> _How to complete this task_
Copy out every line of the listing in which "mysql" appears.
*** Dataset extract ***
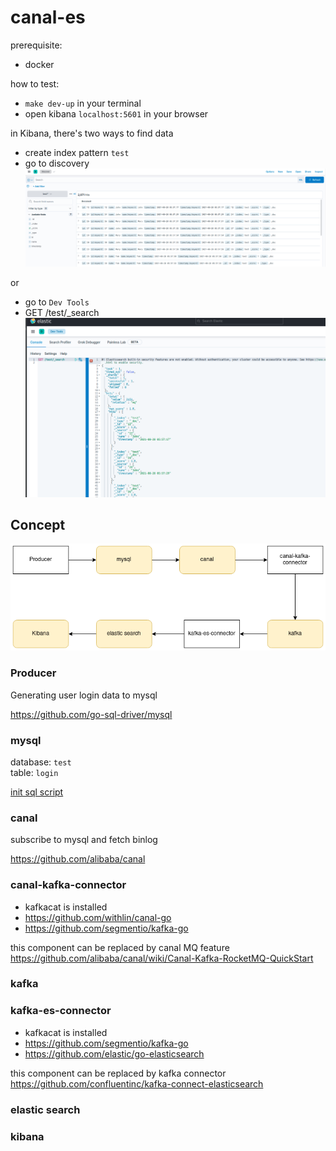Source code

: # canal-es

prerequisite:
- docker

how to test:
- `make dev-up` in your terminal
- open kibana `localhost:5601` in your browser

in Kibana, there's two ways to find data
- create index pattern `test`
- go to discovery
  ![](./discover.png)

or

- go to `Dev Tools`
- GET /test/_search
![](./devtool.png)

## Concept
![](./canal-es.png)

### Producer
Generating user login data to mysql

https://github.com/go-sql-driver/mysql

### mysql
database: `test` \
table: `login` 

[init sql script](./mysql/init/init-db.sql)
### canal
subscribe to mysql and fetch binlog

https://github.com/alibaba/canal 
### canal-kafka-connector
- kafkacat is installed
- https://github.com/withlin/canal-go 
- https://github.com/segmentio/kafka-go

this component can be replaced by canal MQ feature \
https://github.com/alibaba/canal/wiki/Canal-Kafka-RocketMQ-QuickStart

### kafka

### kafka-es-connector
- kafkacat is installed
- https://github.com/segmentio/kafka-go
- https://github.com/elastic/go-elasticsearch

this component can be replaced by kafka connector \
https://github.com/confluentinc/kafka-connect-elasticsearch
### elastic search

### kibana



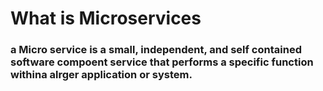 # What is Microservices

### a Micro service is a small, independent, and self contained software compoent service that performs a specific function withina alrger application or system.
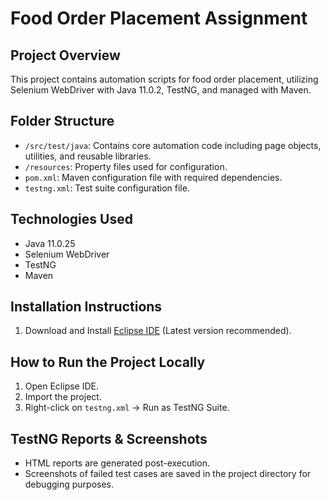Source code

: # Food Order Placement Assignment

## Project Overview
This project contains automation scripts for food order placement, utilizing Selenium WebDriver with Java 11.0.2, TestNG, and managed with Maven.

## Folder Structure
- `/src/test/java`: Contains core automation code including page objects, utilities, and reusable libraries.
- `/resources`: Property files used for configuration.
- `pom.xml`: Maven configuration file with required dependencies.
- `testng.xml`: Test suite configuration file.

## Technologies Used
- Java 11.0.25
- Selenium WebDriver
- TestNG
- Maven

## Installation Instructions
1. Download and Install [Eclipse IDE](https://www.eclipse.org/downloads/packages/) (Latest version recommended).

## How to Run the Project Locally
1. Open Eclipse IDE.
2. Import the project.
3. Right-click on `testng.xml` → Run as TestNG Suite.

## TestNG Reports & Screenshots
- HTML reports are generated post-execution.
- Screenshots of failed test cases are saved in the project directory for debugging purposes.

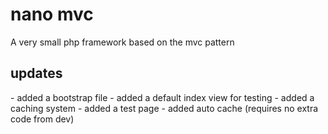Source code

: <h1>nano mvc</h1>
<p>
A very small php framework based on the mvc pattern
</p>
<h2>updates</h2>
- added a bootstrap file
- added a default index view for testing
- added a caching system
- added a test page
- added auto cache (requires no extra code from dev)
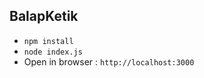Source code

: ## BalapKetik

- ``npm install``
- ``node index.js``
- Open in browser :  ``http://localhost:3000``
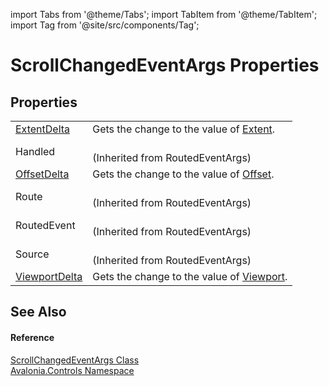 import Tabs from '@theme/Tabs'; 
import TabItem from '@theme/TabItem'; 
import Tag from '@site/src/components/Tag'; 

# ScrollChangedEventArgs Properties




## Properties
<table>
<tr>
<td><a href="P_Avalonia_Controls_ScrollChangedEventArgs_ExtentDelta">ExtentDelta</a></td>
<td>Gets the change to the value of <a href="P_Avalonia_Controls_ScrollViewer_Extent">Extent</a>.</td>
</tr>
<tr>
<td>Handled</td>
<td><br />(Inherited from RoutedEventArgs)</td>
</tr>
<tr>
<td><a href="P_Avalonia_Controls_ScrollChangedEventArgs_OffsetDelta">OffsetDelta</a></td>
<td>Gets the change to the value of <a href="P_Avalonia_Controls_ScrollViewer_Offset">Offset</a>.</td>
</tr>
<tr>
<td>Route</td>
<td><br />(Inherited from RoutedEventArgs)</td>
</tr>
<tr>
<td>RoutedEvent</td>
<td><br />(Inherited from RoutedEventArgs)</td>
</tr>
<tr>
<td>Source</td>
<td><br />(Inherited from RoutedEventArgs)</td>
</tr>
<tr>
<td><a href="P_Avalonia_Controls_ScrollChangedEventArgs_ViewportDelta">ViewportDelta</a></td>
<td>Gets the change to the value of <a href="P_Avalonia_Controls_ScrollViewer_Viewport">Viewport</a>.</td>
</tr>
</table>

## See Also


#### Reference
<a href="T_Avalonia_Controls_ScrollChangedEventArgs">ScrollChangedEventArgs Class</a>  
<a href="N_Avalonia_Controls">Avalonia.Controls Namespace</a>  
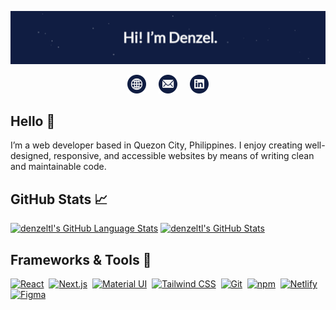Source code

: [![Header banner](https://raw.githubusercontent.com/denzeltl/denzeltl/main/assets/header-banner.gif)](https://www.denzeltl.com)

<div align="center">
<a href="https://www.denzeltl.com"><img height="30" src="https://raw.githubusercontent.com/denzeltl/denzeltl/main/assets/web-icon.svg"></a>&nbsp;&nbsp;&nbsp;&nbsp;
<a href="mailto:hello@denzeltl.com"><img height="30" src="https://raw.githubusercontent.com/denzeltl/denzeltl/main/assets/email-icon.svg"></a>&nbsp;&nbsp;&nbsp;&nbsp;
<a href="https://www.linkedin.com/in/denzeltl"><img height="30" src="https://raw.githubusercontent.com/denzeltl/denzeltl/main/assets/linkedin-icon.svg"></a>
</div>

## Hello 👋

I’m a web developer based in Quezon City, Philippines. I enjoy creating well-designed, responsive, and accessible websites by means of writing clean and maintainable code.

## GitHub Stats 📈

[![denzeltl's GitHub Language Stats](https://github-readme-stats.vercel.app/api/top-langs/?username=denzeltl&langs_count=5&layout=compact&hide_border=true&bg_color=101d42&text_color=ffffff&title_color=f18805)](https://github-readme-stats.vercel.app/api/top-langs/?username=denzeltl&langs_count=5&layout=compact&hide_border=true&bg_color=101d42&text_color=ffffff&title_color=f18805)
[![denzeltl's GitHub Stats](https://github-readme-stats.vercel.app/api/?username=denzeltl&hide=stars,issues,contribs&include_all_commits=true&hide_border=true&custom_title=Activity%20Overview&count_private=true&show_icons=true&bg_color=101d42&text_color=ffffff&title_color=f18805)](https://github-readme-stats.vercel.app/api/?username=denzeltl&hide=stars,issues,contribs&include_all_commits=true&hide_border=true&custom_title=Activity%20Overview&count_private=true&show_icons=true&bg_color=101d42&text_color=ffffff&title_color=f18805)

## Frameworks & Tools 🔧

[![React](https://img.shields.io/badge/React--React?style=flat&logo=react&logoColor=white&color=f18805)](https://img.shields.io/badge/React--React?style=flat&logo=react&logoColor=white&color=f18805)&nbsp;
[![Next.js](https://img.shields.io/badge/Next.js--Next?style=flat&logo=next.js&logoColor=white&color=f18805)](https://img.shields.io/badge/Next.js--Next?style=flat&logo=next.js&logoColor=white&color=f18805)&nbsp;
[![Material UI](https://img.shields.io/badge/Material%20UI--Material%20UI?style=flat&logo=mui&logoColor=white&color=f18805)](https://img.shields.io/badge/Material%20UI--Material%20UI?style=flat&logo=mui&logoColor=white&color=f18805)&nbsp;
[![Tailwind CSS](https://img.shields.io/badge/Tailwind%20CSS--Tailwind%20CSS?style=flat&logo=tailwind-css&logoColor=white&color=f18805)](https://img.shields.io/badge/Tailwind%20CSS--Tailwind%20CSS?style=flat&logo=tailwind-css&logoColor=white&color=f18805)&nbsp;
[![Git](https://img.shields.io/badge/Git--Git?style=flat&logo=git&logoColor=white&color=f18805)](https://img.shields.io/badge/Git--Git?style=flat&logo=git&logoColor=white&color=f18805)&nbsp;
[![npm](https://img.shields.io/badge/npm--npm?style=flat&logo=npm&logoColor=white&color=f18805)](https://img.shields.io/badge/npm--npm?style=flat&logo=npm&logoColor=white&color=f18805)&nbsp;
[![Netlify](https://img.shields.io/badge/Netlify--Netlify?style=flat&logo=netlify&logoColor=white&color=f18805)](https://img.shields.io/badge/Netlify--Netlify?style=flat&logo=netlify&logoColor=white&color=f18805)&nbsp;
[![Figma](https://img.shields.io/badge/Figma--Figma?style=flat&logo=figma&logoColor=white&color=f18805)](https://img.shields.io/badge/Figma--Figma?style=flat&logo=figma&logoColor=white&color=f18805)

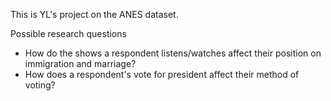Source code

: This is YL's project on the ANES dataset. 

Possible research questions
 - How do the shows a respondent listens/watches affect their position on immigration and marriage?
 - How does a respondent's vote for president affect their method of voting?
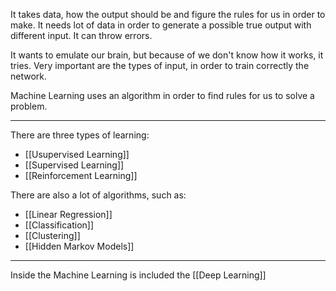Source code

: 
It takes data, how the output should be and figure the rules for us in order to make. It needs lot of data in order to generate a possible true output with different input. It can throw errors. 

It wants to emulate our brain, but because of we don't know how it works, it tries.
Very important are the types of input, in order to train correctly the network.

Machine Learning uses an algorithm in order to find rules for us to solve a problem.

---
There are three types of learning:
- [[Usupervised Learning]]
- [[Supervised Learning]]
- [[Reinforcement Learning]]

There are also a lot of algorithms, such as:
- [[Linear Regression]]
- [[Classification]]
- [[Clustering]]
- [[Hidden Markov Models]]
---
Inside the Machine Learning  is included the [[Deep Learning]]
*** End of Dataset extract ***
> _Answer to the exercise_
Generating user login data to mysql
https://github.com/go-sql-driver/mysql
### mysql
[init sql script](./mysql/init/init-db.sql)
subscribe to mysql and fetch binlog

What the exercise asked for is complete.